[Exercise instructions]: The answer must consist of each line below that contains the string "scritture".

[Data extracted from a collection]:
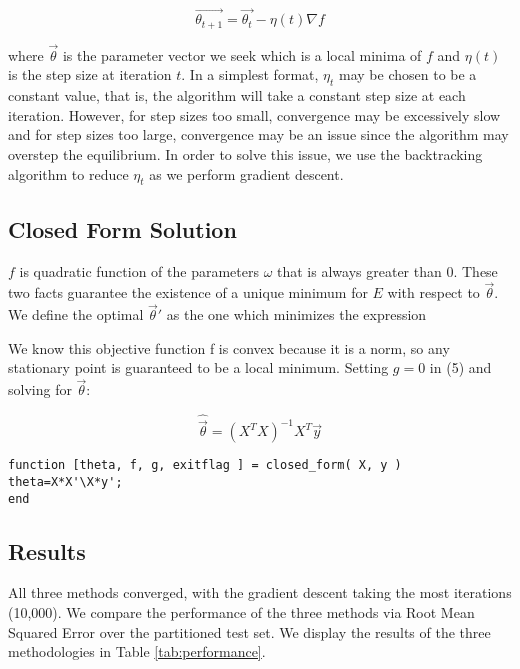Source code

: \documentclass[12pt,oneside]{article}
\begin{document}
\begin{flushleft}
\begin{equation}\label{eqn: grad_desc}
\vec{\theta_{t+1}} = \vec{\theta_t} - \eta(t) \nabla f
\end{equation}\newline

\noindent where $\vec{\theta}$ is the parameter vector we seek which is a local minima of $f$ and $\eta(t)$ is the step size at iteration $t$.  In a simplest format, $\eta_t$ may be chosen to be a constant value, that is, the algorithm will take a constant step size at each iteration.  However, for step sizes too small, convergence may be excessively slow and for step sizes too large, convergence may be an issue since the algorithm may overstep the equilibrium.  In order to solve this issue, we use the backtracking algorithm to reduce $\eta_t$ as we perform gradient descent.  


\subsection*{Closed Form Solution}

$f$ is quadratic function of the parameters $\omega$ that is always greater than $0$. These two facts guarantee the existence of a unique minimum for $E$ with respect to $\vec{\theta}$. We define the optimal $\vec{\theta}'$ as the one which minimizes the expression

We know this objective function f is convex because it is a norm, so any stationary point is guaranteed to be a local minimum. Setting $g=0$ in (5) and solving for $\vec{\theta}$: 

\begin{equation}
\hat{\vec{\theta}}=(X^T X)^{-1}X^T\vec{y}
\end{equation}

\begin{verbatim}
function [theta, f, g, exitflag ] = closed_form( X, y )
theta=X*X'\X*y';
end
\end{verbatim}

\subsection*{Results}
All three methods converged, with the gradient descent taking the most iterations (10,000). We compare the performance of the three methods via Root Mean Squared Error over the partitioned test set.  We display the results of the three methodologies in Table \ref{tab:performance}.


\end{flushleft}
\end{document}
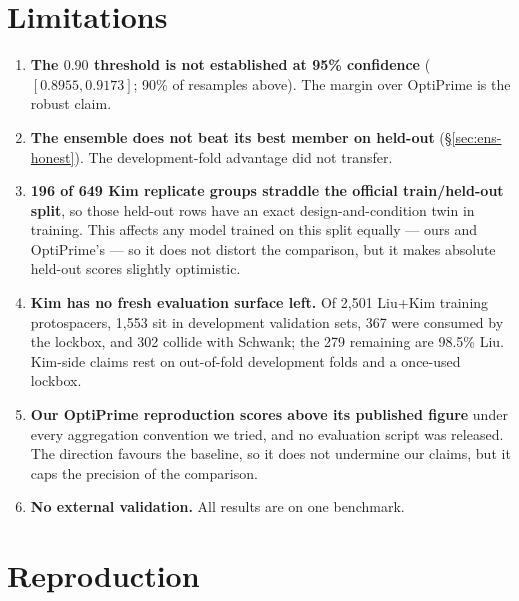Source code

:\documentclass[11pt]{article}
\begin{document}
\section{Limitations}

\begin{enumerate}
\item \textbf{The $0.90$ threshold is not established at 95\% confidence}
($[0.8955, 0.9173]$; 90\% of resamples above). The margin over OptiPrime is the robust
claim.
\item \textbf{The ensemble does not beat its best member on held-out}
(\S\ref{sec:ens-honest}). The development-fold advantage did not transfer.
\item \textbf{196 of 649 Kim replicate groups straddle the official train/held-out
split}, so those held-out rows have an exact design-and-condition twin in training.
This affects any model trained on this split equally --- ours and OptiPrime's --- so it
does not distort the comparison, but it makes absolute held-out scores slightly
optimistic.
\item \textbf{Kim has no fresh evaluation surface left.} Of 2{,}501 Liu+Kim training
protospacers, 1{,}553 sit in development validation sets, 367 were consumed by the
lockbox, and 302 collide with Schwank; the 279 remaining are 98.5\% Liu. Kim-side
claims rest on out-of-fold development folds and a once-used lockbox.
\item \textbf{Our OptiPrime reproduction scores above its published figure} under every
aggregation convention we tried, and no evaluation script was released. The direction
favours the baseline, so it does not undermine our claims, but it caps the precision of
the comparison.
\item \textbf{No external validation.} All results are on one benchmark.
\end{enumerate}

\section{Reproduction}
\end{document}
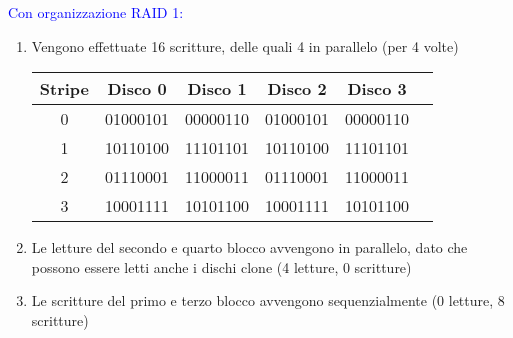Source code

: \documentclass[12pt]{article}
\begin{document}
\textcolor{blue}{Con organizzazione RAID 1:}
\begin{enumerate}
    \color{blue}
    \item Vengono effettuate 16 scritture, delle quali 4 in parallelo (per 4 volte)\\
    \begin{tabular}{|c|c|c|c|c|c|}
        \hline
        Stripe & Disco 0 & Disco 1 & Disco 2 & Disco 3\\
        \hline
        0 & 01000101 & 00000110 & 01000101 & 00000110 \\
        \hline
        1 & 10110100 & 11101101 & 10110100 & 11101101 \\
        \hline
        2 & 01110001 & 11000011 & 01110001 & 11000011 \\
        \hline
        3 & 10001111 & 10101100 & 10001111 & 10101100 \\
        \hline
    \end{tabular}
    \item Le letture del secondo e quarto blocco avvengono in parallelo, dato che possono essere letti anche i dischi clone (4 letture, 0 scritture)
    \item Le scritture del primo e terzo blocco avvengono sequenzialmente (0 letture, 8 scritture)
\end{enumerate}
\end{document}

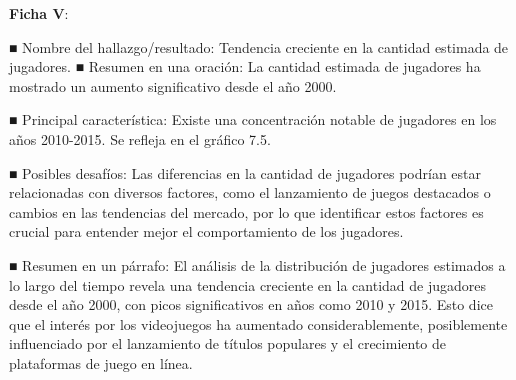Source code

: \documentclass[
  letterpaper,
  DIV=11,
  numbers=noendperiod]{scrreprt}
\begin{document}
\textbf{Ficha V}:

■ Nombre del hallazgo/resultado: Tendencia creciente en la cantidad
estimada de jugadores. ■ Resumen en una oración: La cantidad estimada de
jugadores ha mostrado un aumento significativo desde el año 2000.

■ Principal característica: Existe una concentración notable de
jugadores en los años 2010-2015. Se refleja en el gráfico 7.5.

■ Posibles desafíos: Las diferencias en la cantidad de jugadores podrían
estar relacionadas con diversos factores, como el lanzamiento de juegos
destacados o cambios en las tendencias del mercado, por lo que
identificar estos factores es crucial para entender mejor el
comportamiento de los jugadores.

■ Resumen en un párrafo: El análisis de la distribución de jugadores
estimados a lo largo del tiempo revela una tendencia creciente en la
cantidad de jugadores desde el año 2000, con picos significativos en
años como 2010 y 2015. Esto dice que el interés por los videojuegos ha
aumentado considerablemente, posiblemente influenciado por el
lanzamiento de títulos populares y el crecimiento de plataformas de
juego en línea.
\end{document}
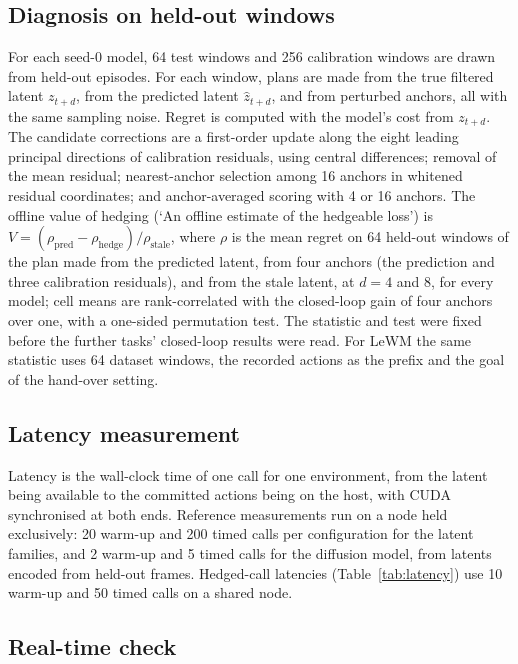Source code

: \documentclass[aps,physrev,\manuscriptlayout,superscriptaddress,
  longbibliography,amsmath,amssymb]{revtex4-2}
\begin{document}
\subsection{Diagnosis on held-out windows}\label{app:diagnosis}

For each seed-0 model, 64 test windows and 256 calibration windows are drawn from held-out episodes. For each window, plans are made from the true filtered latent $z_{t+d}$, from the predicted latent $\hat z_{t+d}$, and from perturbed anchors, all with the same sampling noise. Regret is computed with the model's cost from $z_{t+d}$. The candidate corrections are a first-order update along the eight leading principal directions of calibration residuals, using central differences; removal of the mean residual; nearest-anchor selection among 16 anchors in whitened residual coordinates; and anchor-averaged scoring with 4 or 16 anchors. The offline value of hedging (`An offline estimate of the hedgeable loss') is $V=(\rho_{\mathrm{pred}}-\rho_{\mathrm{hedge}})/\rho_{\mathrm{stale}}$, where $\rho$ is the mean regret on 64 held-out windows of the plan made from the predicted latent, from four anchors (the prediction and three calibration residuals), and from the stale latent, at $d=4$ and $8$, for every model; cell means are rank-correlated with the closed-loop gain of four anchors over one, with a one-sided permutation test. The statistic and test were fixed before the further tasks' closed-loop results were read. For LeWM the same statistic uses 64 dataset windows, the recorded actions as the prefix and the goal of the hand-over setting.

\subsection{Latency measurement}\label{app:latency}

Latency is the wall-clock time of one call for one environment, from the latent being available to the committed actions being on the host, with CUDA synchronised at both ends. Reference measurements run on a node held exclusively: 20 warm-up and 200 timed calls per configuration for the latent families, and 2 warm-up and 5 timed calls for the diffusion model, from latents encoded from held-out frames. Hedged-call latencies (Table~\ref{tab:latency}) use 10 warm-up and 50 timed calls on a shared node.

\subsection{Real-time check}\label{app:realtime}
\end{document}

[Result of the task]:
    \item Vengono effettuate 16 scritture, delle quali 4 in parallelo (per 4 volte)\\
    \item Le letture del secondo e quarto blocco avvengono in parallelo, dato che possono essere letti anche i dischi clone (4 letture, 0 scritture)
    \item Le scritture del primo e terzo blocco avvengono sequenzialmente (0 letture, 8 scritture)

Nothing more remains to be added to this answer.